**** Data section

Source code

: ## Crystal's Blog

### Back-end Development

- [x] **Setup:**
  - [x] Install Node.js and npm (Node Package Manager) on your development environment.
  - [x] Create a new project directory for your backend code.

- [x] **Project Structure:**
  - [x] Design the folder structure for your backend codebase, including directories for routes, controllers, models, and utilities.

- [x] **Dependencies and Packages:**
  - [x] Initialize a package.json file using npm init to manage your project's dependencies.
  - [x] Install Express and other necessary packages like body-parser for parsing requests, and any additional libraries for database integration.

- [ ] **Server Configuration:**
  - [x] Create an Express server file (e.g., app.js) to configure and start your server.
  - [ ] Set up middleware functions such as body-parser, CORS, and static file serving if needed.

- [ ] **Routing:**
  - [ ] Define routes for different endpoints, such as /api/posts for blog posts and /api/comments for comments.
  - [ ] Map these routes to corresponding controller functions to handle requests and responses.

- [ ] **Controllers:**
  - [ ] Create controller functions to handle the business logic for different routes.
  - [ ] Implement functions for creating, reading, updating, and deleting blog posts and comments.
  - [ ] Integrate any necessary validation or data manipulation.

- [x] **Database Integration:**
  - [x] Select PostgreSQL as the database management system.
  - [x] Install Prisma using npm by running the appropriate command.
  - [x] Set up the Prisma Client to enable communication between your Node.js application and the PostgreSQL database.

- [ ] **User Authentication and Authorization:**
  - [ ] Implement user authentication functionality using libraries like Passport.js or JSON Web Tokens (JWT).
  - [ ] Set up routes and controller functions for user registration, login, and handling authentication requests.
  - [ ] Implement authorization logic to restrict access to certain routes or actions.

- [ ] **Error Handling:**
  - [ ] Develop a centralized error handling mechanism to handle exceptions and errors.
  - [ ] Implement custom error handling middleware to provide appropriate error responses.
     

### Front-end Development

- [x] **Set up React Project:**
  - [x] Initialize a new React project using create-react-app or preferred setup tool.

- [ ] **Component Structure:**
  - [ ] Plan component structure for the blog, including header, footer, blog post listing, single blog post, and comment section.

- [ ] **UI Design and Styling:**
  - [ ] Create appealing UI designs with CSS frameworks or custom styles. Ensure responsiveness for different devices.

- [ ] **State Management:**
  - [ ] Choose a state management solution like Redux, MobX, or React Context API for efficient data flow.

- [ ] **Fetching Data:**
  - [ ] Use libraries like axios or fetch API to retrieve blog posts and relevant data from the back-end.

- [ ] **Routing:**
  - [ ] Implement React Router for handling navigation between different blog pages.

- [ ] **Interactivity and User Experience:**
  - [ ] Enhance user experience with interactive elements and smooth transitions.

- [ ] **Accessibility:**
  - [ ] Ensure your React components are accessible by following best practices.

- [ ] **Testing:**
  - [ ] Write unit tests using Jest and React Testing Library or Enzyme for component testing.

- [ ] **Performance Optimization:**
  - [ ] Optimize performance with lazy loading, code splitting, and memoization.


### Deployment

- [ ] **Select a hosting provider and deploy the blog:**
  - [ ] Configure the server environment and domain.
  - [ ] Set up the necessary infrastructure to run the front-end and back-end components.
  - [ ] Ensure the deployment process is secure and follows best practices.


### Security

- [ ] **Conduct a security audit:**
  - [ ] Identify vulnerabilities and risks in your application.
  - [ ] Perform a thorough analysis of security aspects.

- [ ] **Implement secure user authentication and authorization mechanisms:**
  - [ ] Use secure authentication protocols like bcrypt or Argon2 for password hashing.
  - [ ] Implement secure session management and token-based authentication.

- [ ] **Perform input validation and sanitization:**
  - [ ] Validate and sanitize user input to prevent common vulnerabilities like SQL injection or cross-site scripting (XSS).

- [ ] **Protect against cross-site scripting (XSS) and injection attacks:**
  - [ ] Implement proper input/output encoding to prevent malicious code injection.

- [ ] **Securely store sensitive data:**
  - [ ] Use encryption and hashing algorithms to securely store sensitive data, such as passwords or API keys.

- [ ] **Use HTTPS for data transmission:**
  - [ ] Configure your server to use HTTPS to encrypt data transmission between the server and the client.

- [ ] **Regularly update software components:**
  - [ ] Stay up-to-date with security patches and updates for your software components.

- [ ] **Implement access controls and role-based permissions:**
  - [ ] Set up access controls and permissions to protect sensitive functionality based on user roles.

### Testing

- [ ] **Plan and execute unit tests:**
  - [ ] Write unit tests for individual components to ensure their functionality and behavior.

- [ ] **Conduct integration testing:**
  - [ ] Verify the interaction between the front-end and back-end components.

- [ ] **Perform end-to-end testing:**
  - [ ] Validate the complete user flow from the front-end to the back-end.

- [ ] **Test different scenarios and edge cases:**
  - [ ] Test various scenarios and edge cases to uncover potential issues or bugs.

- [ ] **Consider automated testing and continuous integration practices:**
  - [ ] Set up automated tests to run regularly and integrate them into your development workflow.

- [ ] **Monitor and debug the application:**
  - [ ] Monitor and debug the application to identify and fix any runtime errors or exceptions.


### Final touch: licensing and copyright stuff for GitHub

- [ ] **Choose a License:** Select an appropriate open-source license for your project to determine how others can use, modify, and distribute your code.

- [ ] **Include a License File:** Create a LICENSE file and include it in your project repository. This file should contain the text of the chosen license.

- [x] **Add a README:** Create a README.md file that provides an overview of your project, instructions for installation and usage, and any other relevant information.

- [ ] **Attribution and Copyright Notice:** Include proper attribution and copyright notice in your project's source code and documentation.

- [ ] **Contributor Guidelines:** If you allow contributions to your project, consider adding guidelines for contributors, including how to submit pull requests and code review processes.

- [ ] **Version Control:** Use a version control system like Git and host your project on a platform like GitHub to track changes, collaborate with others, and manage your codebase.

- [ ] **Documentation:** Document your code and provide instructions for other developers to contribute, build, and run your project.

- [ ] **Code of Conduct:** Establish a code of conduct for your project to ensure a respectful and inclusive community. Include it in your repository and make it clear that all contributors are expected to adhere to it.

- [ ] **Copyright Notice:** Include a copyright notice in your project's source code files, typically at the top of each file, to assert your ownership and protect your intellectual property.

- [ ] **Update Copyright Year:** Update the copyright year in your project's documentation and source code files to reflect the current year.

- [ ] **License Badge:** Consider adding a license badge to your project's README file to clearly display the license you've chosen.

********

> _What this task involves_
Take the lines from the top of the data through the one that contains "- [x] **Project Structure:**" and copy them exactly, leaving out every line after it.

> _Output for this task_
Source code

: ## Crystal's Blog

### Back-end Development

- [x] **Setup:**
  - [x] Install Node.js and npm (Node Package Manager) on your development environment.
  - [x] Create a new project directory for your backend code.

- [x] **Project Structure:**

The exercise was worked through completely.